--- Data to process Enclosed Below ---

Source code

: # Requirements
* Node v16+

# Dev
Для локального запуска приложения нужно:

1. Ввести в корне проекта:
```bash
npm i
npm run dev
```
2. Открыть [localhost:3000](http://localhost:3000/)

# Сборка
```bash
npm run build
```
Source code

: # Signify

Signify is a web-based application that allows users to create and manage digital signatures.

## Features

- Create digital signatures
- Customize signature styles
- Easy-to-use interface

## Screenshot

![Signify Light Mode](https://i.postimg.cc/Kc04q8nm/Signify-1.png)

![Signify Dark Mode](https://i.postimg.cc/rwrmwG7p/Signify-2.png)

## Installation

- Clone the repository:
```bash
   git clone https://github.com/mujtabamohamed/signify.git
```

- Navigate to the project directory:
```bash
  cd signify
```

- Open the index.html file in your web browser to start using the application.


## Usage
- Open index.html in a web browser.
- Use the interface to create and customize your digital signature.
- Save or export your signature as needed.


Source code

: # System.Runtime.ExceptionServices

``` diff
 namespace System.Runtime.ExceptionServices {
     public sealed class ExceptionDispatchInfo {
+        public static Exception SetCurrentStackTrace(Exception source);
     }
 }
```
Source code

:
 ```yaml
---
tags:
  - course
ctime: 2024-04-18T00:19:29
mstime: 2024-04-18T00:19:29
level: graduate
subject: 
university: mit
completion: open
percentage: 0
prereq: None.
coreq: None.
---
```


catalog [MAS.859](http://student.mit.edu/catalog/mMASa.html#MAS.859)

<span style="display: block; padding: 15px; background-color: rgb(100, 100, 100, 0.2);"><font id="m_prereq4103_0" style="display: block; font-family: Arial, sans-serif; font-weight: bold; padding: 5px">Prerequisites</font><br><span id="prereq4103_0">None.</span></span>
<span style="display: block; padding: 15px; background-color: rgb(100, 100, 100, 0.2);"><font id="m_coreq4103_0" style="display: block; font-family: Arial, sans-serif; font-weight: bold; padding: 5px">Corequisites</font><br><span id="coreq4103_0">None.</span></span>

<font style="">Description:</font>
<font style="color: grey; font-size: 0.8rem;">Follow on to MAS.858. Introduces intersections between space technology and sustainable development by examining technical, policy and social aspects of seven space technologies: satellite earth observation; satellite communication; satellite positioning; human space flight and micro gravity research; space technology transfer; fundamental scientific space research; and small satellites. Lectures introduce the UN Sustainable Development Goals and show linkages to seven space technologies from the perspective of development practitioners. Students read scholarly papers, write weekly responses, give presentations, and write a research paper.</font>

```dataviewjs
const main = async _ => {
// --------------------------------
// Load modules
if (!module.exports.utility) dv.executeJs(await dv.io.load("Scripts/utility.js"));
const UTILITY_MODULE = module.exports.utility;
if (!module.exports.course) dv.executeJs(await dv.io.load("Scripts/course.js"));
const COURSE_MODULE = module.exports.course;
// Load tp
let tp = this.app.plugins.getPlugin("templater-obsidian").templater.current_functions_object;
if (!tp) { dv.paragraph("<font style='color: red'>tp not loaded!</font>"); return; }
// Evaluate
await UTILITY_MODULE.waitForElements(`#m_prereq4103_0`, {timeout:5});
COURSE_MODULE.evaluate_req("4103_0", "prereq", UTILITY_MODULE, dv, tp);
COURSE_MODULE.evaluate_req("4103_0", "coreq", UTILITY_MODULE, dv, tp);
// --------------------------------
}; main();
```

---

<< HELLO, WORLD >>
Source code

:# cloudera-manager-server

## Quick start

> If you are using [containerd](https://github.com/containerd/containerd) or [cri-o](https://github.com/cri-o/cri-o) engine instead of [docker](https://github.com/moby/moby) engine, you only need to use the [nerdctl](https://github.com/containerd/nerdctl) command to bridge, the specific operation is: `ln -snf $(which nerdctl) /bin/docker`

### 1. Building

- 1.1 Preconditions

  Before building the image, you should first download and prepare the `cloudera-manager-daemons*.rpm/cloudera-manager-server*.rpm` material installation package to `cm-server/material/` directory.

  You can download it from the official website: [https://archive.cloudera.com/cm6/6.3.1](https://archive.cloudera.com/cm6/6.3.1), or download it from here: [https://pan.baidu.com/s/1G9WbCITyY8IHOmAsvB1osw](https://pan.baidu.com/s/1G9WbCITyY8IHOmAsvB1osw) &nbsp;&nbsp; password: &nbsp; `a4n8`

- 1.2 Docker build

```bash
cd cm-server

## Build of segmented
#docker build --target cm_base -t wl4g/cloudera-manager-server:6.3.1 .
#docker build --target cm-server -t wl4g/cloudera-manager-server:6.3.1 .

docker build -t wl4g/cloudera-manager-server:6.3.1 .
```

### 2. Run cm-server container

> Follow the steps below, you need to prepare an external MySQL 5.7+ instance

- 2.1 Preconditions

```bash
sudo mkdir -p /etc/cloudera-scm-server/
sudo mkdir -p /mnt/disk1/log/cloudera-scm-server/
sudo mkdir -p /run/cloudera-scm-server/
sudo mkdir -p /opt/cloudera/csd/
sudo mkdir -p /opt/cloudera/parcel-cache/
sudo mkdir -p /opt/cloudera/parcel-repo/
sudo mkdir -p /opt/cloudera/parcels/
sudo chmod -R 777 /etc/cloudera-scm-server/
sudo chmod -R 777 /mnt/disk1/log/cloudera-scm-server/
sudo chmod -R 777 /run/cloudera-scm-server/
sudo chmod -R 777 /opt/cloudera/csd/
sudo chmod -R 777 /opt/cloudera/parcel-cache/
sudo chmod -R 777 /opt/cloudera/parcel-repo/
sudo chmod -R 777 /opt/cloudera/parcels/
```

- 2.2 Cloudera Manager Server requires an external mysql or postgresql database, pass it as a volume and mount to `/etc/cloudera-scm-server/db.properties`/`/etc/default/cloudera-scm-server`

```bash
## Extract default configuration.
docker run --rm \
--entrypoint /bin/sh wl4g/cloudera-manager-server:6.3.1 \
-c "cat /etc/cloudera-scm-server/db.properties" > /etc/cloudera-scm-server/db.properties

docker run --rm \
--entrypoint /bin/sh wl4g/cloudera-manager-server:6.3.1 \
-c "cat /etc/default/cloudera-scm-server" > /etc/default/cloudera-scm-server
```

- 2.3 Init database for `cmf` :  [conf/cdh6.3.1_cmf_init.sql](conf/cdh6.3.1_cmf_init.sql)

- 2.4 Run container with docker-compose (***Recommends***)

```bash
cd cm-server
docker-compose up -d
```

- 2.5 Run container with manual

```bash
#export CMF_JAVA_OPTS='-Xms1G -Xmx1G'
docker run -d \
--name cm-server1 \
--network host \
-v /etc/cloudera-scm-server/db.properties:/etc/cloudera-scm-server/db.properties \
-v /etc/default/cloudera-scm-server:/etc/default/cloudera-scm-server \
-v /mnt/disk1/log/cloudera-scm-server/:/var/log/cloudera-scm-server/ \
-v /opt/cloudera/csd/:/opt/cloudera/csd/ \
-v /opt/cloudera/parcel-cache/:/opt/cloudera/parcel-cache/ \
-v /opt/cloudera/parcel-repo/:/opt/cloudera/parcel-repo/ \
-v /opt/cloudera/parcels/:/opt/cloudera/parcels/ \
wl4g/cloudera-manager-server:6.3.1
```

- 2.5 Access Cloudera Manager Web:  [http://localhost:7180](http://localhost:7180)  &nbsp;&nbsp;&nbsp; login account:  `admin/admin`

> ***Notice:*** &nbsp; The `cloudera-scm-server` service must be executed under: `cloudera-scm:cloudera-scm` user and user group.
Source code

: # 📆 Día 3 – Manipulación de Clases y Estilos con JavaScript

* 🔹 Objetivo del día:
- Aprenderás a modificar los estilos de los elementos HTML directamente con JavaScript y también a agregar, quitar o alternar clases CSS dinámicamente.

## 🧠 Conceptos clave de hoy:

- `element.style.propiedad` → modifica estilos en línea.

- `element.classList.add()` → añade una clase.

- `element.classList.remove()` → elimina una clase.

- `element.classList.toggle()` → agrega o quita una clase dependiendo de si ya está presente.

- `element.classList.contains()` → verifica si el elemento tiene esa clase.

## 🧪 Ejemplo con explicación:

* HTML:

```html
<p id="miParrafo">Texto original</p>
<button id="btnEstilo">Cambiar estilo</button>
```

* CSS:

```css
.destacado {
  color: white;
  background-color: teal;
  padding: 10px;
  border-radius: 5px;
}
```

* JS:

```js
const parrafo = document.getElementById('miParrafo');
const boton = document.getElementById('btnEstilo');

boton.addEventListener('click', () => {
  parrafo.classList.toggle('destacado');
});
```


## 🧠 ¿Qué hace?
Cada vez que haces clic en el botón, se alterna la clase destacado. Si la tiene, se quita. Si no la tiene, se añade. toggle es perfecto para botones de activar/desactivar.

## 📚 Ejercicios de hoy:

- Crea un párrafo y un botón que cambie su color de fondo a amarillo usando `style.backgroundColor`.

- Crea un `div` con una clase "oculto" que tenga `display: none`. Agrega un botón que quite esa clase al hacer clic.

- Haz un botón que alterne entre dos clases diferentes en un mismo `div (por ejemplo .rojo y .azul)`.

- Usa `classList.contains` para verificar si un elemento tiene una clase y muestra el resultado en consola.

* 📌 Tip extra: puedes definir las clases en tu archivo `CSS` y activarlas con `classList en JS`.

--- End of Enclosed Data to process ---

What is expected.
Print exactly the lines from the beginning of the entries through the line with "## Features". Output nothing more.

Result for this task.
Source code

: # Requirements
* Node v16+

# Dev
Для локального запуска приложения нужно:

1. Ввести в корне проекта:
```bash
npm i
npm run dev
```
2. Открыть [localhost:3000](http://localhost:3000/)

# Сборка
```bash
npm run build
```
Source code

: # Signify

Signify is a web-based application that allows users to create and manage digital signatures.

## Features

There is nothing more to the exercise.